ASSIGNED TASK: Look through the data below. Show each line where the string "Distortion" occurs.

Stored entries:
·····
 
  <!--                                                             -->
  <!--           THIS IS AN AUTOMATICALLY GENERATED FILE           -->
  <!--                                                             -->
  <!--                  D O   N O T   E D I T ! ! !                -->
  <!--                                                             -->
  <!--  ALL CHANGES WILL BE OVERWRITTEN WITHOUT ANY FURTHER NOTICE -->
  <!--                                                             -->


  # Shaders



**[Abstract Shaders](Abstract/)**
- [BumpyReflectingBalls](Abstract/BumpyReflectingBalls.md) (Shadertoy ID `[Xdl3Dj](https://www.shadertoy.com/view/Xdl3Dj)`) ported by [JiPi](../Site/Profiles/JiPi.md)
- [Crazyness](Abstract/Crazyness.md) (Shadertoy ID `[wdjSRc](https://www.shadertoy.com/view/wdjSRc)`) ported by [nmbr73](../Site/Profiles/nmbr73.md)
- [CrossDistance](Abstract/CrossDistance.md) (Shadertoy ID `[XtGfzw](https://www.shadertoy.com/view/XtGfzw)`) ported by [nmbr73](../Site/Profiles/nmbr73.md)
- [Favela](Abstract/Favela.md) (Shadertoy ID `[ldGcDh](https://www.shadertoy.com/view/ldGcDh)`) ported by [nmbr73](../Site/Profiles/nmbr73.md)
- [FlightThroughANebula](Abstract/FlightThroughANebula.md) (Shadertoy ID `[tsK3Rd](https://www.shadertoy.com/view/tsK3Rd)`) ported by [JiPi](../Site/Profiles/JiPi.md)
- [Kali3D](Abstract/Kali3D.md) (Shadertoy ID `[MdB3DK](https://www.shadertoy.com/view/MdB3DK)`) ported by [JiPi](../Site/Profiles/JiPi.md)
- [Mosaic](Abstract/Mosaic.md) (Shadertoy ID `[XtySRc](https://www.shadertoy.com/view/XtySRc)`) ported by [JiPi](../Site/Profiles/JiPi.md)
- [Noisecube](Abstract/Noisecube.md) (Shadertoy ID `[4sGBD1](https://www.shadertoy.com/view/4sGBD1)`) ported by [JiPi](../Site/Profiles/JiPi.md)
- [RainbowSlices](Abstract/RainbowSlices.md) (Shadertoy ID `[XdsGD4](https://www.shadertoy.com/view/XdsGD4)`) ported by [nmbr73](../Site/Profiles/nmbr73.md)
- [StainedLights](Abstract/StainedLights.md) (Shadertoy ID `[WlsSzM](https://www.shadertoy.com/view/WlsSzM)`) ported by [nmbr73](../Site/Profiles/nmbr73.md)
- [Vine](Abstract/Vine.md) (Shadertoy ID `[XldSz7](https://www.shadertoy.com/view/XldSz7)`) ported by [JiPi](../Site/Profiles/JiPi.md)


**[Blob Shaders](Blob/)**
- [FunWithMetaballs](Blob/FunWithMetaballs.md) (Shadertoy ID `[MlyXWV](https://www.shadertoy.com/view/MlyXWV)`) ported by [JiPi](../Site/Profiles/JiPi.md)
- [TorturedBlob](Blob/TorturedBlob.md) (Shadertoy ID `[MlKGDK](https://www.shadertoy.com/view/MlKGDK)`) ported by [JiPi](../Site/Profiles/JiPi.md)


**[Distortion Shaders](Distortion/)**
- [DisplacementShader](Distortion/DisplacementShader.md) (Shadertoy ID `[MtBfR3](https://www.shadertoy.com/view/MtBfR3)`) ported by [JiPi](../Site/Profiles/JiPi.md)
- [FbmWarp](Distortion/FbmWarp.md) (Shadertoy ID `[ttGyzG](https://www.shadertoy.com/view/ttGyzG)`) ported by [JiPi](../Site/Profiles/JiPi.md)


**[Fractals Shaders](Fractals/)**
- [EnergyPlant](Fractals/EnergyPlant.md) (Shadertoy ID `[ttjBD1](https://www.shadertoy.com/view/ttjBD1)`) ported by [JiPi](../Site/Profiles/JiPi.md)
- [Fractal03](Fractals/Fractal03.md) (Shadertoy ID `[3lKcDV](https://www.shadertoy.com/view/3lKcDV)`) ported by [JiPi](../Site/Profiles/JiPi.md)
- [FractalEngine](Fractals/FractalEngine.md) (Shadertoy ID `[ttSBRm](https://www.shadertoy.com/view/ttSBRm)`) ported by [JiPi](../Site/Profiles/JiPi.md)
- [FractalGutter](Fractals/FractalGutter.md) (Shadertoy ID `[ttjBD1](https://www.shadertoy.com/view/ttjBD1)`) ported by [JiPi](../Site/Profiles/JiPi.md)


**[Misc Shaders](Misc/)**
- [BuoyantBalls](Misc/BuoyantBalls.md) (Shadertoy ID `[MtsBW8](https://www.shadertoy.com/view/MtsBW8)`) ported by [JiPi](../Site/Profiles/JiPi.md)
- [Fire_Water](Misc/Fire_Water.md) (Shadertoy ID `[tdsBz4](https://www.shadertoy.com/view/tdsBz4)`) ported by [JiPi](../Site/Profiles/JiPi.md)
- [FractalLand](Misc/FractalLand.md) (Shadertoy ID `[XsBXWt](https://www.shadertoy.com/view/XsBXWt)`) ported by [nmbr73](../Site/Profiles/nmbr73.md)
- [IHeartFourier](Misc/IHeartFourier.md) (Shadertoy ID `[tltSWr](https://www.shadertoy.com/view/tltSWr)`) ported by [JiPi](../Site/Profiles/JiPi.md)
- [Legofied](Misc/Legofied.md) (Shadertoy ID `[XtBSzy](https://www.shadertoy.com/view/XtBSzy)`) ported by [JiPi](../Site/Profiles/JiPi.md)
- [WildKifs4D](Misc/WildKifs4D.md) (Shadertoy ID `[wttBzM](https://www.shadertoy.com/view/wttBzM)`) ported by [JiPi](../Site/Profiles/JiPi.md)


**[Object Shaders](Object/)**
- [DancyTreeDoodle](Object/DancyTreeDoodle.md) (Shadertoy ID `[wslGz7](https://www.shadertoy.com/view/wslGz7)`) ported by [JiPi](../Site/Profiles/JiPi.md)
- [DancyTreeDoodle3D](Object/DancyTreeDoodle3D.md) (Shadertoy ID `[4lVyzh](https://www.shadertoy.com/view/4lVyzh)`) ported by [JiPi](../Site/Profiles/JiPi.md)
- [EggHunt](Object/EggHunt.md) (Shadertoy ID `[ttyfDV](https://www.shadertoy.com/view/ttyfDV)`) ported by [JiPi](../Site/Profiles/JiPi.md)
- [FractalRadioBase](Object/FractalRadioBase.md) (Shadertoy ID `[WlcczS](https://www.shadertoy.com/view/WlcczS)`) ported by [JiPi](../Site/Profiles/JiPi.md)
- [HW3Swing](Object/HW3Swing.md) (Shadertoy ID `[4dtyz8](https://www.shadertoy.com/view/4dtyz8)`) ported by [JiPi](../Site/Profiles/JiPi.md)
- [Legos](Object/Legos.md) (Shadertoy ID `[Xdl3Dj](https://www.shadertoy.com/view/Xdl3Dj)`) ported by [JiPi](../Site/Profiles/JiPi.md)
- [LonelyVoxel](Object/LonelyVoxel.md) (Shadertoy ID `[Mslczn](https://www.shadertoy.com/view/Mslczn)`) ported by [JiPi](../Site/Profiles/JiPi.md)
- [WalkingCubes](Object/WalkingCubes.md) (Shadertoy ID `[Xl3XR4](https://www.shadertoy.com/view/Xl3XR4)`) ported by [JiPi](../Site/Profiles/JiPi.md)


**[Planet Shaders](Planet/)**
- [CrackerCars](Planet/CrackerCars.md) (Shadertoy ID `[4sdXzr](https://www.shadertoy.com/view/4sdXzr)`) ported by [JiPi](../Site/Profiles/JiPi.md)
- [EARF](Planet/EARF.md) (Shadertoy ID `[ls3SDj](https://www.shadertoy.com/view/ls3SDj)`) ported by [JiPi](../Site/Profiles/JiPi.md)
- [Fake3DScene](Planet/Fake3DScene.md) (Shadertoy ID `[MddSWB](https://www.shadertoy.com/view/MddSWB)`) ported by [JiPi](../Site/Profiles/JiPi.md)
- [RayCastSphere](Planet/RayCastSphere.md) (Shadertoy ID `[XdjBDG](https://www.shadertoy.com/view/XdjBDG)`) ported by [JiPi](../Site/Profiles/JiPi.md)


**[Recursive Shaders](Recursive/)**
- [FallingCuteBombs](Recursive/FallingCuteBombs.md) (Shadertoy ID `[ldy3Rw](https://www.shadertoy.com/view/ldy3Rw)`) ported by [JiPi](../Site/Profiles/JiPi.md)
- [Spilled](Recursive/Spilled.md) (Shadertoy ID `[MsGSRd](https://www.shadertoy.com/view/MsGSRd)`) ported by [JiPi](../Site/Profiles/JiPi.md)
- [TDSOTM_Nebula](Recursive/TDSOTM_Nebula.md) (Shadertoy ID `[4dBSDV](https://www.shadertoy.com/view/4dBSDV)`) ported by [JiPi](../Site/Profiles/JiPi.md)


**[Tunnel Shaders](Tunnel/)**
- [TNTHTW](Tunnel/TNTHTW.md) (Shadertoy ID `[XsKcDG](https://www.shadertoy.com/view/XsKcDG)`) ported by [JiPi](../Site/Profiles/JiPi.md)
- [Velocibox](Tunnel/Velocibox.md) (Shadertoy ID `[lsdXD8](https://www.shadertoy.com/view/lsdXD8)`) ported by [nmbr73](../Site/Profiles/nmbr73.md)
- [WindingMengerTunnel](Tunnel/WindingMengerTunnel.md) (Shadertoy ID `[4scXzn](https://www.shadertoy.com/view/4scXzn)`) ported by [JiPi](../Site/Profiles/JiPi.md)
·····
EXERCISE OUTPUT:
**[Distortion Shaders](Distortion/)**
- [DisplacementShader](Distortion/DisplacementShader.md) (Shadertoy ID `[MtBfR3](https://www.shadertoy.com/view/MtBfR3)`) ported by [JiPi](../Site/Profiles/JiPi.md)
- [FbmWarp](Distortion/FbmWarp.md) (Shadertoy ID `[ttGyzG](https://www.shadertoy.com/view/ttGyzG)`) ported by [JiPi](../Site/Profiles/JiPi.md)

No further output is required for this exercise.